*TO DO*. Your task is to copy every line of the entries that holds the word "基本群の標準生成系".

*RECORDS SHOWN*.
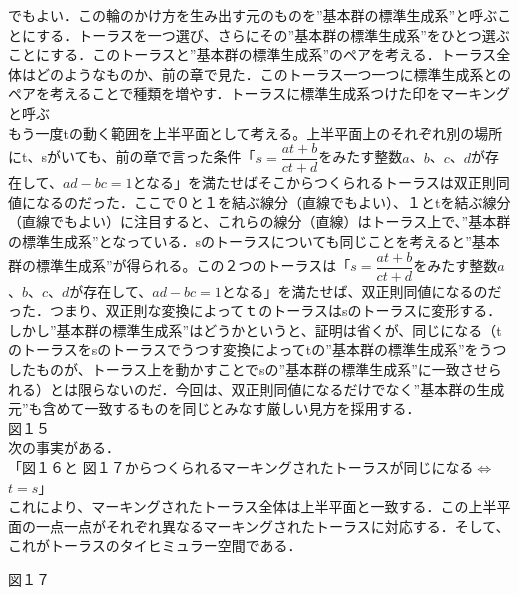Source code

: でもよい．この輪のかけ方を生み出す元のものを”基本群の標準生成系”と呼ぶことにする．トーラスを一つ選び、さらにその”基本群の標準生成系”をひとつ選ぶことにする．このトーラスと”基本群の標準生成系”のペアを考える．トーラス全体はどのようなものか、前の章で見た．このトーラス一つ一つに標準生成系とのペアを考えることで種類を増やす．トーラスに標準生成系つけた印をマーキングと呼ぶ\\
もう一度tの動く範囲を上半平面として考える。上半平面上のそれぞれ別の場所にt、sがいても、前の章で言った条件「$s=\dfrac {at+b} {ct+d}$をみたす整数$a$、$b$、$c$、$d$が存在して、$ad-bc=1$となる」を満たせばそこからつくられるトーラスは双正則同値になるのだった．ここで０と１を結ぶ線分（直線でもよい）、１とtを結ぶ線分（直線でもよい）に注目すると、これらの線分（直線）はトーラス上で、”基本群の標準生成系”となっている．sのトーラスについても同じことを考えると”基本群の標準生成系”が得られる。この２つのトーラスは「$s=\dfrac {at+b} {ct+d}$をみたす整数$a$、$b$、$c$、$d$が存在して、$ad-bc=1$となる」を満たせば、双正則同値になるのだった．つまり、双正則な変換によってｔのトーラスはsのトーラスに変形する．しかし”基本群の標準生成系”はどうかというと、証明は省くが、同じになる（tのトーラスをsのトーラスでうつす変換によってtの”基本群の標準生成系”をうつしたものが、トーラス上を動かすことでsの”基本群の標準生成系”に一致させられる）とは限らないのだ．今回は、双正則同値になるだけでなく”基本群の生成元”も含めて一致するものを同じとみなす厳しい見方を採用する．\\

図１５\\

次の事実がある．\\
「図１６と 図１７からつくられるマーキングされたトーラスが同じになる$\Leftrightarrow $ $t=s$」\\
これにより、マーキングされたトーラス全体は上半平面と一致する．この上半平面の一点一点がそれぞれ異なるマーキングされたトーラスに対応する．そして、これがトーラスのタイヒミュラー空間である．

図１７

*WRITTEN RESPONSE*.
: でもよい．この輪のかけ方を生み出す元のものを”基本群の標準生成系”と呼ぶことにする．トーラスを一つ選び、さらにその”基本群の標準生成系”をひとつ選ぶことにする．このトーラスと”基本群の標準生成系”のペアを考える．トーラス全体はどのようなものか、前の章で見た．このトーラス一つ一つに標準生成系とのペアを考えることで種類を増やす．トーラスに標準生成系つけた印をマーキングと呼ぶ\\
もう一度tの動く範囲を上半平面として考える。上半平面上のそれぞれ別の場所にt、sがいても、前の章で言った条件「$s=\dfrac {at+b} {ct+d}$をみたす整数$a$、$b$、$c$、$d$が存在して、$ad-bc=1$となる」を満たせばそこからつくられるトーラスは双正則同値になるのだった．ここで０と１を結ぶ線分（直線でもよい）、１とtを結ぶ線分（直線でもよい）に注目すると、これらの線分（直線）はトーラス上で、”基本群の標準生成系”となっている．sのトーラスについても同じことを考えると”基本群の標準生成系”が得られる。この２つのトーラスは「$s=\dfrac {at+b} {ct+d}$をみたす整数$a$、$b$、$c$、$d$が存在して、$ad-bc=1$となる」を満たせば、双正則同値になるのだった．つまり、双正則な変換によってｔのトーラスはsのトーラスに変形する．しかし”基本群の標準生成系”はどうかというと、証明は省くが、同じになる（tのトーラスをsのトーラスでうつす変換によってtの”基本群の標準生成系”をうつしたものが、トーラス上を動かすことでsの”基本群の標準生成系”に一致させられる）とは限らないのだ．今回は、双正則同値になるだけでなく”基本群の生成元”も含めて一致するものを同じとみなす厳しい見方を採用する．\\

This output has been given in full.